"This will clear up any questions about Microsoft's right to use the name 'Internet Explorer,'" said Microsoft spokesman Jim Cullinan.
As previously reported, software developer Dhiren Rana sued Microsoft in late 1995 for trademark infringement a few months after the company began marketing its new browser under the name Internet Explorer. Rana alleged that, beginning in 1994, he had applied the name to a competing Web browser he had designed for SyNet, an Illinois Internet service provider that has since gone bankrupt.
Rana could not be reached for comment.
Microsoft had argued that the Internet Explorer name was generic--similar to terms such as "aspirin" or "database"--and therefore not eligible for trademark status. It had asked U.S. District Judge Charles Norgle Sr. of Chicago to dismiss the case, and had petitioned the U.S. Patent and Trademark Office (PTO) to block Rana's application.
Both Norgle and attorneys at the PTO denied Microsoft's requests.

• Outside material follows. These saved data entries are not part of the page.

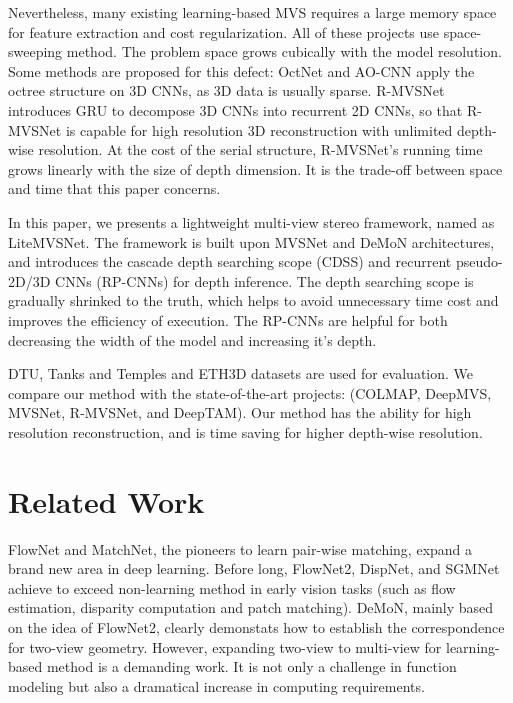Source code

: \documentclass{elegantpaper}
\begin{document}
  Nevertheless, many existing learning-based MVS\cite{DBLP:journals/corr/abs-1804-00650}\cite{DBLP:journals/corr/abs-1804-02505}\cite{DBLP:journals/corr/abs-1901-01535} requires a large memory space for feature extraction and cost regularization. All of these projects use space-sweeping method\cite{517097}. The problem space grows cubically with the model resolution. Some methods are proposed for this defect: OctNet\cite{DBLP:journals/corr/RieglerUG16} and AO-CNN\cite{Wang-2018-AOCNN} apply the octree structure on 3D CNNs, as 3D data is usually sparse. R-MVSNet\cite{DBLP:journals/corr/abs-1902-10556} introduces GRU to decompose 3D CNNs into recurrent 2D CNNs, so that R-MVSNet is capable for high resolution 3D reconstruction with unlimited depth-wise resolution. At the cost of the serial structure, R-MVSNet's running time grows linearly with the size of depth dimension. It is the trade-off between space and time that this paper concerns.

  In this paper, we presents a lightweight multi-view stereo framework, named as LiteMVSNet. The framework is built upon MVSNet \cite{DBLP:journals/corr/abs-1804-02505} and DeMoN\cite{DBLP:journals/corr/UmmenhoferZUMID16} architectures, and introduces the cascade depth searching scope (CDSS) and recurrent pseudo-2D/3D CNNs (RP-CNNs) for depth inference. The depth searching scope is gradually shrinked to the truth, which helps to avoid unnecessary time cost and improves the efficiency of execution. The RP-CNNs are helpful for both decreasing the width of the model and increasing it's depth.

	DTU\cite{jensen2014large}, Tanks and Temples\cite{Knapitsch2017} and ETH3D datasets\cite{schoeps2017cvpr} are used for evaluation. We compare our method with the state-of-the-art projects: (COLMAP, DeepMVS, MVSNet, R-MVSNet, and DeepTAM). Our method has the ability for high resolution reconstruction, and is time saving for higher depth-wise resolution.


\section{Related Work}

 FlowNet\cite{7410673} and MatchNet\cite{7298948}, the pioneers to learn pair-wise matching, expand a brand new area in deep learning. Before long, FlowNet2\cite{DBLP:journals/corr/IlgMSKDB16}, DispNet\cite{MIFDB16}, and SGMNet\cite{MIFDB16} achieve to exceed non-learning method in early vision tasks (such as flow estimation, disparity computation and patch matching). DeMoN\cite{DBLP:journals/corr/UmmenhoferZUMID16}, mainly based on the idea of FlowNet2, clearly demonstats how to establish the correspondence for two-view geometry. However, expanding two-view to multi-view for learning-based method is a demanding work. It is not only a challenge in function modeling but also a dramatical increase in computing requirements.
\end{document}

Norgle convened a seven-person jury and began hearing the case yesterday. The PTO published Rana's application yesterday, the first step toward its approval.
Under the terms of the settlement, Microsoft is to pay $5 million in exchange for Rana's agreement to dismiss the case and transfer to Microsoft the federal application, as well as a separate registration to the name already granted by the state of Illinois.
"We are confident we would have won this case on the merits, but we are pleased to put this issue behind us," Microsoft's Cullinan added. "It appears the events in the court room helped us achieve a settlement that is in the interest of all the parties."
Microsoft now is in the unusual position of applying for a registration it has vigorously opposed for more than two years. Although other companies that may have their eye on the mark are free to adopt Microsoft's argument that "Internet Explorer" is ineligible for trademark status, there is little doubt that the software giant will be able use the name, according to Mitchell Zimmerman, a trademark attorney at Fenwick & West.
For one thing, Microsoft stands a good chance that the application will be approved, he explained, giving the company the uncontested right to use the name. If the application is rejected, Microsoft is free to continue using the name as a descriptive term, and is even free to file a new application that would contend that the term has taken on "secondary meaning," given the millions of dollars Microsoft has poured into the marketing of the browser.
"One way or the other, they'll be able to protect it," Zimmerman said.